Start of Block

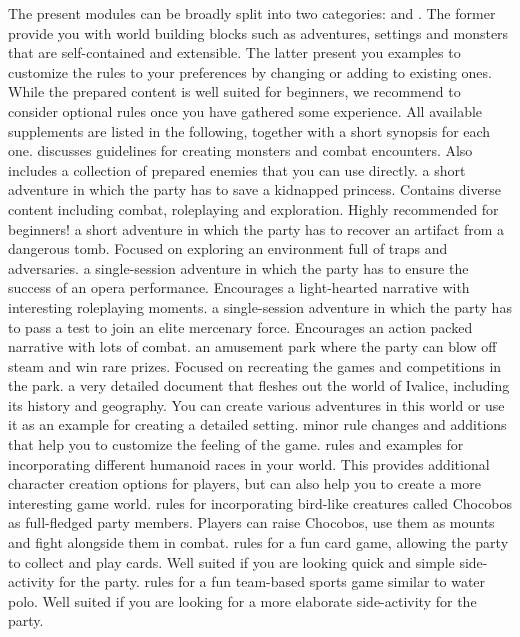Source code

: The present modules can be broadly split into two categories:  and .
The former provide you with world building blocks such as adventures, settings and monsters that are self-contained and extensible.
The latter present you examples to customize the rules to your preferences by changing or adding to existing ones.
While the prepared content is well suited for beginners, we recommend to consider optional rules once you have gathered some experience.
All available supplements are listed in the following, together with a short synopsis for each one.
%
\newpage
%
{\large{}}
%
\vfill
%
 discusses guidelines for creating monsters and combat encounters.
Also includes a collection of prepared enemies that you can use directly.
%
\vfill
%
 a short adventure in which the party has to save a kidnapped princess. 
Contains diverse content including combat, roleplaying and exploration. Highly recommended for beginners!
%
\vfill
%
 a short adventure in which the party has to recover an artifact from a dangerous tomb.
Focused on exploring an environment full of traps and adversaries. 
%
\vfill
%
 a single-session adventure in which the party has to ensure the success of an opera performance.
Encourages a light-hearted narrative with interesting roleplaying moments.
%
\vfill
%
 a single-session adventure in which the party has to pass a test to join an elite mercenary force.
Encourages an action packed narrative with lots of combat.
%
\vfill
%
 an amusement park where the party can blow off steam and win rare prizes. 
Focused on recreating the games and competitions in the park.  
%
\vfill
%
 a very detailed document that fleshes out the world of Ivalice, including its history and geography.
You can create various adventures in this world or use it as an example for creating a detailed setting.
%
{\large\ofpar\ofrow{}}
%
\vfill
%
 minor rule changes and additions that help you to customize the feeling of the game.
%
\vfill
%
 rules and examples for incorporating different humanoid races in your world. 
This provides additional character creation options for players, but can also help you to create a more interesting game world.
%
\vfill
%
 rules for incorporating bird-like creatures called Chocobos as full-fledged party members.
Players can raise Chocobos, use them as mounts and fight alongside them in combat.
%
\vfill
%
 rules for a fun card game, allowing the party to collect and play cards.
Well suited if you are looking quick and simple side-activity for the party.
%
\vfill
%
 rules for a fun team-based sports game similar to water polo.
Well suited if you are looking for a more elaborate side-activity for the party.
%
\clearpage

End of Block
Start of Block

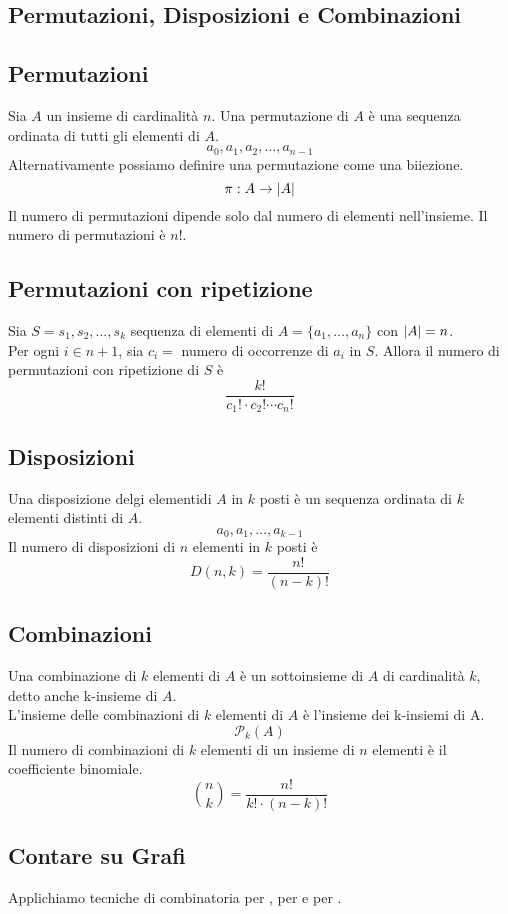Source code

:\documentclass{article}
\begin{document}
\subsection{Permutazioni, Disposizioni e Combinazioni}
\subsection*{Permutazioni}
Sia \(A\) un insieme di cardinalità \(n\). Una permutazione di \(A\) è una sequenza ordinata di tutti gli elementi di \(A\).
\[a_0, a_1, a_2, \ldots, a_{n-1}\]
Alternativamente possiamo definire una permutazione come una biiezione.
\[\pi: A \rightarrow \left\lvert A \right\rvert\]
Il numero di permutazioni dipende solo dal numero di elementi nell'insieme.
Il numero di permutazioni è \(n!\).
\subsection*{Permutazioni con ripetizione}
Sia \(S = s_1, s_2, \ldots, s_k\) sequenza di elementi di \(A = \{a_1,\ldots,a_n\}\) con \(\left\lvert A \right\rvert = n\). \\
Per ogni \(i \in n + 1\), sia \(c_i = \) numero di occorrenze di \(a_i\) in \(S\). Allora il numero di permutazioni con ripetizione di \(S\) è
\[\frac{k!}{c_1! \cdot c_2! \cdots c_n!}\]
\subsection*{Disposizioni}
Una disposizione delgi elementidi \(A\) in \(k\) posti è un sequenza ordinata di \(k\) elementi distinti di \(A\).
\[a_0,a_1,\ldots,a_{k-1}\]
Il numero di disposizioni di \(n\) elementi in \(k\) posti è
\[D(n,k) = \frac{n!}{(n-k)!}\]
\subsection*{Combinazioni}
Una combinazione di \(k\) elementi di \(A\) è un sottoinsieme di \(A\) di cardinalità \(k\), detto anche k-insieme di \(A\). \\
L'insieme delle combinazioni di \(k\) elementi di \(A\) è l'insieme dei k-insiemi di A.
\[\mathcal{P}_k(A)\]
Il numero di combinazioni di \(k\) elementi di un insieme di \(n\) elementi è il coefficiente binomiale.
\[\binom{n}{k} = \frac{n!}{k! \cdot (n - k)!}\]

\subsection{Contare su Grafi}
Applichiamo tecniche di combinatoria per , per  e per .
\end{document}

End of Block
Start of Block

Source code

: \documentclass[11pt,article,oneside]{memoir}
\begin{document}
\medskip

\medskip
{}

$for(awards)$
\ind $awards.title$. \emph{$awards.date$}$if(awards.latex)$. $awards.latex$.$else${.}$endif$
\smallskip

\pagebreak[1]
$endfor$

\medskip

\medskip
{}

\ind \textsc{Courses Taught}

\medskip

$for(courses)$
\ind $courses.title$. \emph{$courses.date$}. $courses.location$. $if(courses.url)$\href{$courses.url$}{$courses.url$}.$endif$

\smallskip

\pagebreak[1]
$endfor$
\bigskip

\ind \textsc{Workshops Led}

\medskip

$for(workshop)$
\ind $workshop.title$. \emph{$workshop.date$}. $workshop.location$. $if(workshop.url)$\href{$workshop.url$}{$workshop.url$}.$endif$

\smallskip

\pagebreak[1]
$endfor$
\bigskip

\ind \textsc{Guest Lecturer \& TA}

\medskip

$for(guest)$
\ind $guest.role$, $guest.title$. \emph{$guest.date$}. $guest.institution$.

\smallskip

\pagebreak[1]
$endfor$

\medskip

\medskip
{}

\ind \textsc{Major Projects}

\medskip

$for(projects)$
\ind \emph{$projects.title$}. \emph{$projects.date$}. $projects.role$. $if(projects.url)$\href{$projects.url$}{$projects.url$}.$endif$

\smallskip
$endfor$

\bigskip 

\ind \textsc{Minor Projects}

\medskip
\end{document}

End of Block

**WHAT IS REQUIRED:** Look through the records and gather each line with the word "help".

**EXPECTED OUTPUT:**
 minor rule changes and additions that help you to customize the feeling of the game.
This provides additional character creation options for players, but can also help you to create a more interesting game world.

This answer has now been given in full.